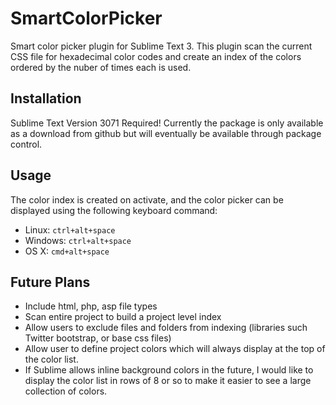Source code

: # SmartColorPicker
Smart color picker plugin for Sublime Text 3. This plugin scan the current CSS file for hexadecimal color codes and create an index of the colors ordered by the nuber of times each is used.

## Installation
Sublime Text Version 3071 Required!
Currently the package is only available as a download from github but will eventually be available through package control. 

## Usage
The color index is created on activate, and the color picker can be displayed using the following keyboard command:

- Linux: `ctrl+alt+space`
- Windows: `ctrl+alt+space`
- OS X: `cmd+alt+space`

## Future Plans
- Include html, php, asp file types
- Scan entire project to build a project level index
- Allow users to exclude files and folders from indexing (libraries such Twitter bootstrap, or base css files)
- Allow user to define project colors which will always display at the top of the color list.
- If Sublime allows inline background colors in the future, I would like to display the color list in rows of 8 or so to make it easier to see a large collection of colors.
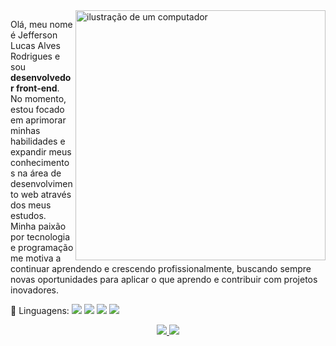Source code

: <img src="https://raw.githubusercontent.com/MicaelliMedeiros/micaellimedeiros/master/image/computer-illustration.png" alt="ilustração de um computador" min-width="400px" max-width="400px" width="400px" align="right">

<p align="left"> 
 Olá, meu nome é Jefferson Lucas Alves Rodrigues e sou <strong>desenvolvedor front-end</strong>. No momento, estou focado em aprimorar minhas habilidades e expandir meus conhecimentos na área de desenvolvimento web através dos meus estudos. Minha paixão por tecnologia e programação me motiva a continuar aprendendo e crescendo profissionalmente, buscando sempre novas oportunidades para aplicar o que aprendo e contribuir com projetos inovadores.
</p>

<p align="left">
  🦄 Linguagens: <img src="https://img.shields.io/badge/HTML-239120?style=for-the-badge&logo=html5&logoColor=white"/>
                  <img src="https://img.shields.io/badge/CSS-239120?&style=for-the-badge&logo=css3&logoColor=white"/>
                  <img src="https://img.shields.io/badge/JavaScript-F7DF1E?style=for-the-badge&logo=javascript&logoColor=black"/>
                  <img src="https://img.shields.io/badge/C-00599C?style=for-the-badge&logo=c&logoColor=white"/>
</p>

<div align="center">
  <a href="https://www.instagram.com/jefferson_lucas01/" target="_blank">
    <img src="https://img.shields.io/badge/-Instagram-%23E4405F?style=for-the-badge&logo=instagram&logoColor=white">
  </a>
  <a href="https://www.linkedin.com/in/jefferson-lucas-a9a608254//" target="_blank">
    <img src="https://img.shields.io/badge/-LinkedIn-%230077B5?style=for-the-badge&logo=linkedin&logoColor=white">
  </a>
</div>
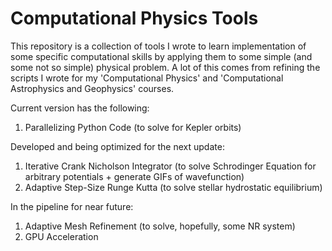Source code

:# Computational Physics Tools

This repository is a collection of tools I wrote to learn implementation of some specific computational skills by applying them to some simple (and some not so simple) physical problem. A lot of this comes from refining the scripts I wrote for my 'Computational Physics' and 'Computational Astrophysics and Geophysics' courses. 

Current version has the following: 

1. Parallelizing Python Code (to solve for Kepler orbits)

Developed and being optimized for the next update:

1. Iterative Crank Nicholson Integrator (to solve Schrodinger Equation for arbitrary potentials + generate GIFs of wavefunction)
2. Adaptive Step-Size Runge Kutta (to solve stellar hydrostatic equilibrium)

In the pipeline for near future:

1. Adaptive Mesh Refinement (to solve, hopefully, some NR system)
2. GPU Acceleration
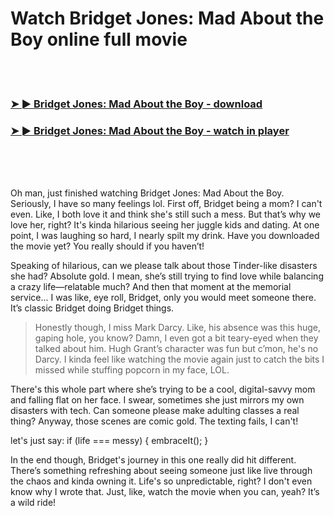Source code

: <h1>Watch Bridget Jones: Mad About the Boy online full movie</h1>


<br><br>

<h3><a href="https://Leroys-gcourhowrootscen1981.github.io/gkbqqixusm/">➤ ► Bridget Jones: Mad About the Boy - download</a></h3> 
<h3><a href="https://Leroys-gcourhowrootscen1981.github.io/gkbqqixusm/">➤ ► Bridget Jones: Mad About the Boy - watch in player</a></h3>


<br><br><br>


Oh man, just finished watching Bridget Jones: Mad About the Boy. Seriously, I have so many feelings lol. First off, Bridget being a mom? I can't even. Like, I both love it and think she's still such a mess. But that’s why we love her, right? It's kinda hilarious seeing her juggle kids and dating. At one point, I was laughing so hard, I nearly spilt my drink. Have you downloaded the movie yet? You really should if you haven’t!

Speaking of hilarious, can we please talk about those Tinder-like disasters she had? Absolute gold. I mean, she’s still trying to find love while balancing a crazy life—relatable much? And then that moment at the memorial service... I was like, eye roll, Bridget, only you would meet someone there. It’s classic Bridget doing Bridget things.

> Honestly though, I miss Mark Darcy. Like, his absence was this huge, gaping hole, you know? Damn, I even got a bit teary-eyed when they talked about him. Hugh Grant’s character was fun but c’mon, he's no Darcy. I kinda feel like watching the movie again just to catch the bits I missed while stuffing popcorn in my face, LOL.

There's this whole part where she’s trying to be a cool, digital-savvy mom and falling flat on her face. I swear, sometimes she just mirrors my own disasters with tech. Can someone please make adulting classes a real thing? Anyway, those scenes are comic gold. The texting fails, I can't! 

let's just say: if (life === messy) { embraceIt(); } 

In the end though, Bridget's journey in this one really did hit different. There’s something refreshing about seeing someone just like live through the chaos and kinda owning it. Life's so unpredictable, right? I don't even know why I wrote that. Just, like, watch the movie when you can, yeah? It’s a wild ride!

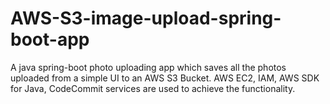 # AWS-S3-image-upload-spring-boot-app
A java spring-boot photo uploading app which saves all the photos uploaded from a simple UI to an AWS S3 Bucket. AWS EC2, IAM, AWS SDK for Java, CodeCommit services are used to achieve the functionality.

- [Exercise] The answer should be a single number: how many lines in the entries contain "ctrl".

- [Response to this exercise] 2